No, Scott Adams, you don't murder your son
· Jul 6, 2022 · NottheBee.com

Dilbert creator Scott Adams was trending on Wednesday for some rather... unfiltered thoughts.

I love the Dilbert comic series. Before "The Office" showed us the misery of the modern work environment, Dilbert was dodging the pointy-haired boss and the feline incarnations of Satan that oversee our HR departments (never has this been so true than the woke era with "equity" managers).

That being said... you don't murder your son, Scott.

Might there be some theoretical movie script where a father cop has to take out his terrorist son in an active shooting? Sure.

But unless you're engaged in an active firefight, you don't walk up to your kid Jason-Bourne style and pop him in the head.

Scott wasn't done yet. Here's the rest of his thread:

If you think there is a third choice, in which your wisdom and tough love, along with government services, "fixes" that broken young man, you are living in a delusion. There are no other options. You have to either murder your own son or watch him die and maybe kill others.

If one more person hallucinates to me about some "program" where teens are kidnapped and "fixed" and returned to their happy parents, I might explode. No such thing exists. You have two options. Only two. No help is coming. Only death and suffering.

You are probably twisting in your seat and you want to tell me all of your good ideas about how there really are services and ways to deal with such a teen. There are none. You haven't been there. Many parents have looked for such help. I have lots of resources. Doesn't help.

If I were to invent a solution to the dangerous young man problem, I think it would involve putting them all in one place so they could only hurt each other, not necessarily in jail, just away from society. Once they are separated from society (and drugs) maybe help is possible.

It isn't legal to take a young man's bodily autonomy just because he "seems dangerous" but that has to be considered at this point. Otherwise parents have two options. And you get more of what we are getting.
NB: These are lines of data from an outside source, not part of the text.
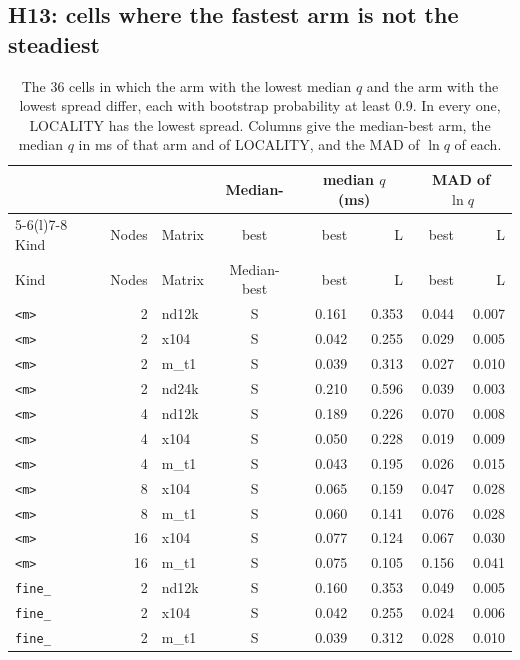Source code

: \documentclass[11pt]{article}
\begin{document}
\subsection{H13: cells where the fastest arm is not the steadiest}

\small
\begin{longtable}{@{}lrlcrrrr@{}}
\caption{The 36 cells in which the arm with the lowest median $q$ and the arm with the
lowest spread differ, each with bootstrap probability at least 0.9. In every one, LOCALITY
has the lowest spread. Columns give the median-best arm, the median $q$ in ms of that arm
and of LOCALITY, and the MAD of $\ln q$ of each.}
\label{tab:app:h13}\\
\toprule
& & & Median- & \multicolumn{2}{c}{median $q$ (ms)} & \multicolumn{2}{c}{MAD of $\ln q$} \\
\cmidrule(lr){5-6}\cmidrule(l){7-8}
Kind & Nodes & Matrix & best & best & L & best & L \\
\midrule
\endfirsthead
\toprule
Kind & Nodes & Matrix & Median-best & best & L & best & L \\
\midrule
\endhead
\texttt{<m>} & 2 & nd12k & S & 0.161 & 0.353 & 0.044 & 0.007 \\
\texttt{<m>} & 2 & x104 & S & 0.042 & 0.255 & 0.029 & 0.005 \\
\texttt{<m>} & 2 & m\_t1 & S & 0.039 & 0.313 & 0.027 & 0.010 \\
\texttt{<m>} & 2 & nd24k & S & 0.210 & 0.596 & 0.039 & 0.003 \\
\texttt{<m>} & 4 & nd12k & S & 0.189 & 0.226 & 0.070 & 0.008 \\
\texttt{<m>} & 4 & x104 & S & 0.050 & 0.228 & 0.019 & 0.009 \\
\texttt{<m>} & 4 & m\_t1 & S & 0.043 & 0.195 & 0.026 & 0.015 \\
\texttt{<m>} & 8 & x104 & S & 0.065 & 0.159 & 0.047 & 0.028 \\
\texttt{<m>} & 8 & m\_t1 & S & 0.060 & 0.141 & 0.076 & 0.028 \\
\texttt{<m>} & 16 & x104 & S & 0.077 & 0.124 & 0.067 & 0.030 \\
\texttt{<m>} & 16 & m\_t1 & S & 0.075 & 0.105 & 0.156 & 0.041 \\
\texttt{fine\_} & 2 & nd12k & S & 0.160 & 0.353 & 0.049 & 0.005 \\
\texttt{fine\_} & 2 & x104 & S & 0.042 & 0.255 & 0.024 & 0.006 \\
\texttt{fine\_} & 2 & m\_t1 & S & 0.039 & 0.312 & 0.028 & 0.010 \\

\end{longtable}
\end{document}
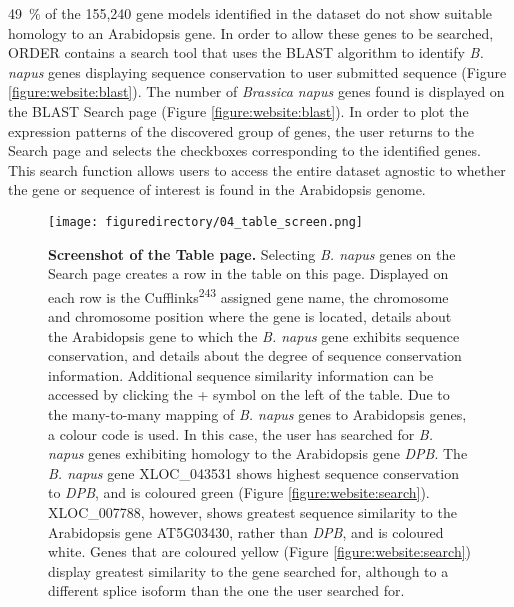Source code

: \documentclass[12pt,]{book}
\begin{document}
49~\% of the 155,240 gene models identified in the dataset do not show
suitable homology to an Arabidopsis gene. In order to allow these genes
to be searched, ORDER contains a search tool that uses the BLAST
algorithm to identify \emph{B. napus} genes displaying sequence
conservation to user submitted sequence (Figure
\ref{figure:website:blast}). The number of \emph{Brassica napus} genes
found is displayed on the BLAST Search page (Figure
\ref{figure:website:blast}). In order to plot the expression patterns of
the discovered group of genes, the user returns to the Search page and
selects the checkboxes corresponding to the identified genes. This
search function allows users to access the entire dataset agnostic to
whether the gene or sequence of interest is found in the Arabidopsis
genome.

\begin{figure}[htbp]
\centering
\texttt{[image: figuredirectory/04\_table\_screen.png]}
\caption{\textbf{Screenshot of the Table page.} Selecting \emph{B.
napus} genes on the Search page creates a row in the table on this page.
Displayed on each row is the Cufflinks\textsuperscript{243} assigned
gene name, the chromosome and chromosome position where the gene is
located, details about the Arabidopsis gene to which the \emph{B. napus}
gene exhibits sequence conservation, and details about the degree of
sequence conservation information. Additional sequence similarity
information can be accessed by clicking the + symbol on the left of the
table. Due to the many-to-many mapping of \emph{B. napus} genes to
Arabidopsis genes, a colour code is used. In this case, the user has
searched for \emph{B. napus} genes exhibiting homology to the
Arabidopsis gene \emph{DPB}. The \emph{B. napus} gene XLOC\_043531 shows
highest sequence conservation to \emph{DPB}, and is coloured green
(Figure \ref{figure:website:search}). XLOC\_007788, however, shows
greatest sequence similarity to the Arabidopsis gene AT5G03430, rather
than \emph{DPB}, and is coloured white. Genes that are coloured yellow
(Figure \ref{figure:website:search}) display greatest similarity to the
gene searched for, although to a different splice isoform than the one
the user searched for.}\label{figure:website:table}
\end{figure}
\end{document}
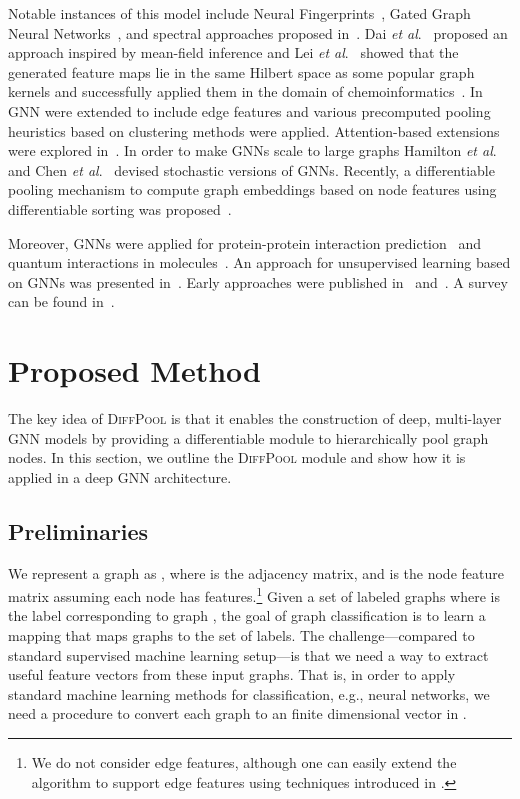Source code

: \documentclass{article}
\newcommand{\name}{\textsc{DiffPool}\xspace}
\newcommand{\etal}{\textit{et al}.~}
\begin{document}
{Notable instances of this model include Neural
Fingerprints~\cite{Duv+2015}, Gated Graph Neural
Networks~\cite{Li+2016}, and spectral approaches proposed
in~\cite{Bru+2014,Def+2015,kipf2017semi}. Dai \etal\cite{dai2016discriminative}
proposed an approach inspired by mean-field inference
and Lei \etal\cite{Lei+2017} showed that the generated
feature maps lie in the same Hilbert space as some popular graph
kernels and successfully applied them in the domain of
chemoinformatics~\cite{Jin+2018}. In~\cite{simonovsky2017dynamic} GNN were extended to include edge features and various precomputed pooling heuristics based on clustering methods were applied. Attention-based extensions were explored in~\cite{Vel+2018}. In order to make GNNs scale to large graphs Hamilton \etal\cite{hamilton2017inductive} and Chen \etal\cite{Che+2018} devised stochastic versions of GNNs. Recently, a differentiable pooling mechanism to compute graph embeddings based on node features using differentiable sorting was proposed~\cite{zhang2018end}.

Moreover, GNNs were applied for protein-protein
interaction prediction~\cite{Fou+2017} and quantum interactions in
molecules~\cite{Sch+2017}. An approach for unsupervised learning based
on GNNs was presented in~\cite{Gar+2017}. Early
approaches were published in~\cite{Mer+2005} and~\cite{Sca+2009,
Sca+2009a}. A survey can be found in~\cite{Ham+2017a}.

}




 \section{Proposed Method}
\label{sec:proposed}

The key idea of \name is that it enables the construction of deep, multi-layer GNN models by providing a differentiable module to hierarchically pool graph nodes. 
In this section, we outline the \name module and show how it is applied in a deep GNN architecture.



\subsection{Preliminaries}
\label{sec:setting}

We represent a graph  as , where  is the adjacency matrix, and  is the node feature matrix assuming each node has  features.\footnote{We do not consider edge features, although one can easily extend the algorithm to support edge features using techniques introduced in \cite{simonovsky2017dynamic}.}
Given a set of labeled graphs  where  is the label corresponding to graph , the goal of graph classification is to learn a mapping  that maps graphs to the set of labels. 
The challenge---compared to standard supervised machine learning setup---is that we need a way to extract useful feature vectors from these input graphs.
That is, in order to apply standard machine learning methods for classification, e.g., neural networks, we need a procedure to convert each graph to an finite dimensional vector in .
\end{document}
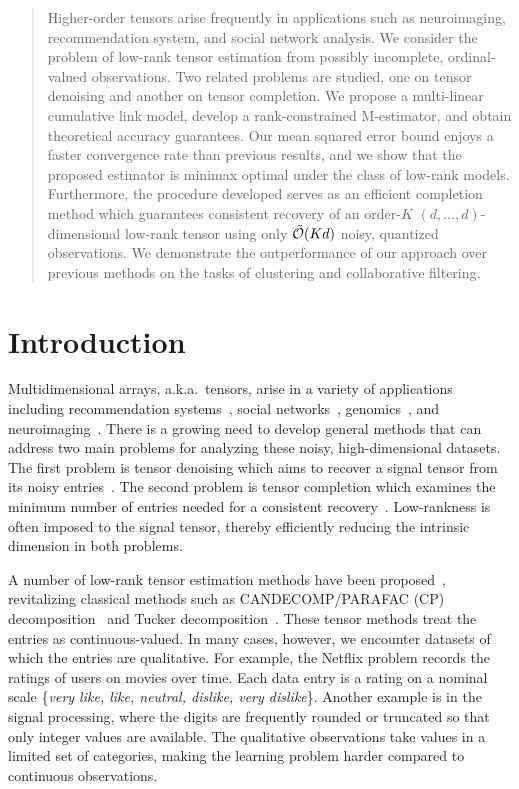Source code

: \documentclass{article}
\theoremstyle{plain}
\theoremstyle{definition}
\begin{document}
\begin{abstract}
Higher-order tensors arise frequently in applications such as neuroimaging, recommendation system, and social network analysis. We consider the problem of low-rank tensor estimation from possibly incomplete, ordinal-valued observations. Two related problems are studied, one on tensor denoising and another on tensor completion. We propose a multi-linear cumulative link model, develop a rank-constrained M-estimator, and obtain theoretical accuracy guarantees. Our mean squared error bound enjoys a faster convergence rate than previous results, and we show that the proposed estimator is minimax optimal under the class of low-rank models. Furthermore, the procedure developed serves as an efficient completion method which guarantees consistent recovery of an order-$K$ $(d,\ldots,d)$-dimensional low-rank tensor using only $\tilde {\mathcal{O}}(Kd)$ noisy, quantized observations. We demonstrate the outperformance of our approach over previous methods on the tasks of clustering and collaborative filtering.

\end{abstract}


\section{Introduction}
Multidimensional arrays, a.k.a.\ tensors, arise in a variety of applications including recommendation systems~\citep{baltrunas2011incarmusic}, social networks~\citep{nickel2011three}, genomics~\citep{wang2019three}, and neuroimaging~\citep{zhou2013tensor}. There is a growing need to develop general methods that can address two main problems for analyzing these noisy, high-dimensional datasets. The first problem is tensor denoising which aims to recover a signal tensor from its noisy entries~\citep{hong2018generalized,wang2019multiway}. The second problem is tensor completion which examines the minimum number of entries needed for a consistent recovery~\citep{ghadermarzy2018learning,montanari2018spectral}. Low-rankness is often imposed to the signal tensor, thereby efficiently reducing the intrinsic dimension in both problems.

A number of low-rank tensor estimation methods have been proposed~\citep{hong2018generalized,wang2017tensor}, revitalizing classical methods such as CANDECOMP/PARAFAC (CP) decomposition~\citep{hitchcock1927expression} and Tucker decomposition~\citep{tucker1966some}. These tensor methods treat the entries as continuous-valued. In many cases, however, we encounter datasets of which the entries are qualitative. For example, the Netflix problem records the ratings of users on movies over time. Each data entry is a rating on a nominal scale \{{\it very like, like, neutral, dislike, very dislike}\}. Another example is in the signal processing, where the digits are frequently rounded or truncated so that only integer values are available. The qualitative observations take values in a limited set of categories, making the learning problem harder compared to  continuous observations.
\end{document}

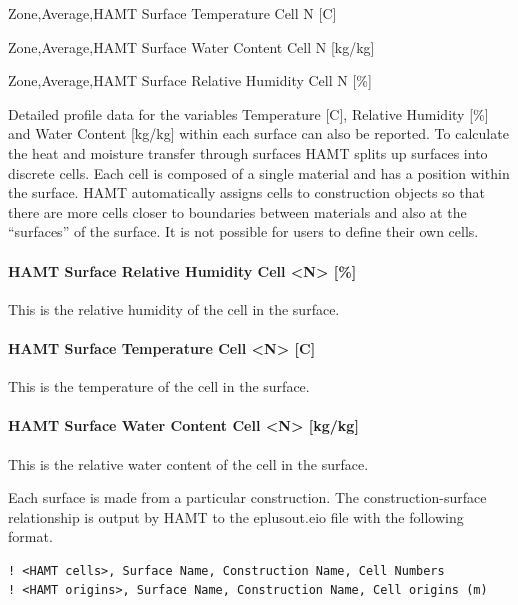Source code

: Zone,Average,HAMT Surface Temperature Cell N {[}C{]}

Zone,Average,HAMT Surface Water Content Cell N {[}kg/kg{]}

Zone,Average,HAMT Surface Relative Humidity Cell N {[}\%{]}

Detailed profile data for the variables Temperature {[}C{]}, Relative Humidity {[}\%{]} and Water Content {[}kg/kg{]} within each surface can also be reported. To calculate the heat and moisture transfer through surfaces HAMT splits up surfaces into discrete cells. Each cell is composed of a single material and has a position within the surface. HAMT automatically assigns cells to construction objects so that there are more cells closer to boundaries between materials and also at the ``surfaces'' of the surface. It is not possible for users to define their own cells.

\paragraph{HAMT Surface Relative Humidity Cell \textless{}N\textgreater{} {[}\%{]}}\label{hamt-surface-relative-humidity-cell-n}

This is the relative humidity of the cell in the surface.

\paragraph{HAMT Surface Temperature Cell \textless{}N\textgreater{} {[}C{]}}\label{hamt-surface-temperature-cell-n-c}

This is the temperature of the cell in the surface.

\paragraph{HAMT Surface Water Content Cell \textless{}N\textgreater{} {[}kg/kg{]}}\label{hamt-surface-water-content-cell-n-kgkg}

This is the relative water content of the cell in the surface.

Each surface is made from a particular construction. The construction-surface relationship is output by HAMT to the eplusout.eio file with the following format.

\begin{lstlisting}
! <HAMT cells>, Surface Name, Construction Name, Cell Numbers
! <HAMT origins>, Surface Name, Construction Name, Cell origins (m)
\end{lstlisting}

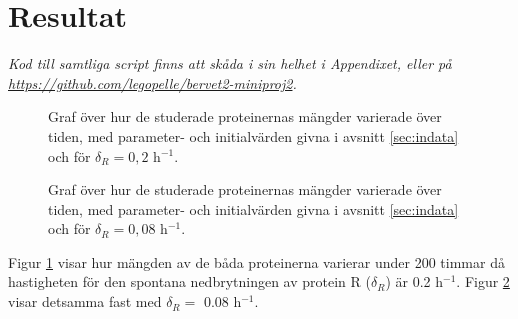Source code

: \section{Resultat}
\label{sec:resultat}

\emph{Kod till samtliga script finns att skåda i sin helhet i Appendixet, eller på \url{https://github.com/legopelle/bervet2-miniproj2}.}

\begin{figure}[H]
	\centering
	
	\caption{Graf över hur de studerade proteinernas mängder varierade över tiden, med parameter- och initialvärden givna i avsnitt \ref{sec:indata} och för $\delta_R = 0,2$ h$^{-1}$.}
	\label{fig:GenOsc}
\end{figure}

\begin{figure}[H]
	\centering
	
	\caption{Graf över hur de studerade proteinernas mängder varierade över tiden, med parameter- och initialvärden givna i avsnitt \ref{sec:indata} och för $\delta_R = 0,08$ h$^{-1}$.}
	\label{fig:GenOsc008}
\end{figure}

Figur \ref{fig:GenOsc} visar hur mängden av de båda proteinerna varierar under 200 timmar då hastigheten för den spontana nedbrytningen av protein R ($\delta_R$) är 0.2 h$^{-1}$. Figur \ref{fig:GenOsc008} visar detsamma fast med $\delta_R =$ 0.08 h$^{-1}$.
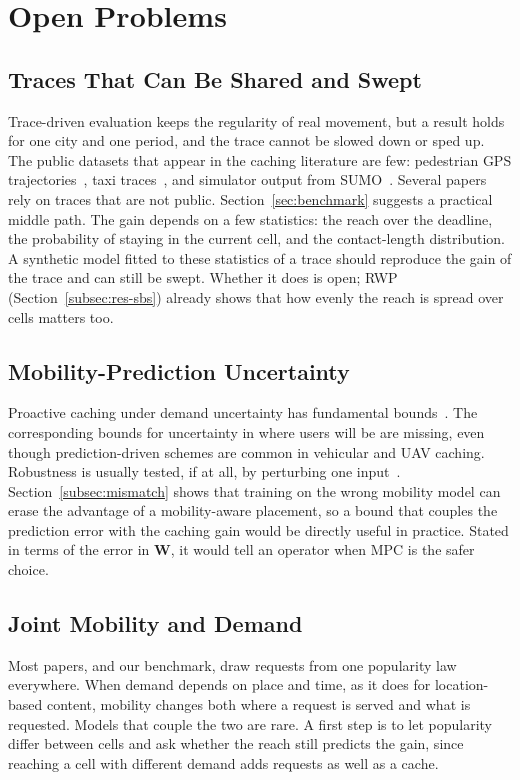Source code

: 
\section{Open Problems}
\label{sec:open}

\subsection{Traces That Can Be Shared and Swept}
Trace-driven evaluation keeps the regularity of real movement, but a result holds for one city and one period, and the trace cannot be slowed down or sped up. The public datasets that appear in the caching literature are few: pedestrian GPS trajectories~\cite{zheng2010geolife}, taxi traces~\cite{piorkowski2009parsimonious}, and simulator output from SUMO~\cite{lopez2018sumo}. Several papers rely on traces that are not public. Section~\ref{sec:benchmark} suggests a practical middle path. The gain depends on a few statistics: the reach over the deadline, the probability of staying in the current cell, and the contact-length distribution. A synthetic model fitted to these statistics of a trace should reproduce the gain of the trace and can still be swept. Whether it does is open; RWP (Section~\ref{subsec:res-sbs}) already shows that how evenly the reach is spread over cells matters too.

\subsection{Mobility-Prediction Uncertainty}
Proactive caching under demand uncertainty has fundamental bounds~\cite{tadrous2016optimal}. The corresponding bounds for uncertainty in where users will be are missing, even though prediction-driven schemes are common in vehicular and UAV caching. Robustness is usually tested, if at all, by perturbing one input~\cite{mahmood2019rich}. Section~\ref{subsec:mismatch} shows that training on the wrong mobility model can erase the advantage of a mobility-aware placement, so a bound that couples the prediction error with the caching gain would be directly useful in practice. Stated in terms of the error in $\mathbf{W}$, it would tell an operator when MPC is the safer choice.

\subsection{Joint Mobility and Demand}
Most papers, and our benchmark, draw requests from one popularity law everywhere. When demand depends on place and time, as it does for location-based content, mobility changes both where a request is served and what is requested. Models that couple the two are rare. A first step is to let popularity differ between cells and ask whether the reach still predicts the gain, since reaching a cell with different demand adds requests as well as a cache.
Because I'm the founder of the Reformed Church of Scotland, let's turn to the book that's set the standard for morality the past few thousand years. The Bible has a specific prescription for parents that have a wayward, violent, rebellious son. It's found in Deuteronomy 21:

If a man has a stubborn and rebellious son who will not obey the voice of his father or the voice of his mother, and, though they discipline him, will not listen to them, then his father and his mother shall take hold of him and bring him out to the elders of his city at the gate of the place where he lives, and they shall say to the elders of his city, ‘This our son is stubborn and rebellious; he will not obey our voice; he is a glutton and a drunkard.'

Then all the men of the city shall stone him to death with stones. So you shall purge the evil from your midst, and all Israel shall hear, and fear.

The solution is clear: Parents of an undisciplined, criminal son are to bring him before the authorities. Then, with a note that God deals harshly with lies and false witness, the parents are to tell the authorities their son's crimes.

If the authorities find the young man guilty, the entire community was to carry out the death sentence.

The principles, like everything in God's Word, are enduring. Parents of a criminal child are not to put their love for the child above justice and truth. To do so would be to show hatred for their fellow man by allowing the child to take innocent lives. It would violate the command to love God and love your neighbor, upon which hang all the Law and the prophets.

But unlike the semi-nomadic Israelites who had spent 40 years wandering around the desert in the ancient Middle East, we have a society with trillions of dollars of prison infrastructure, a robust common-law legal system, and advanced technology. Perhaps the lesson Scott is reaching for is a call to reform our increasingly squishy prison bureaucracy and remember that justice sometimes means ending a life.

But not in the way he prescribes.

After all, my father always joked that he "brought me into the world" so he "could take me out of it," but there's a line between dad jokes and actual murder.

If even the travesty that is The Last Jedi could teach us that murdering our kids is a bad idea, I think we can call it a bad idea.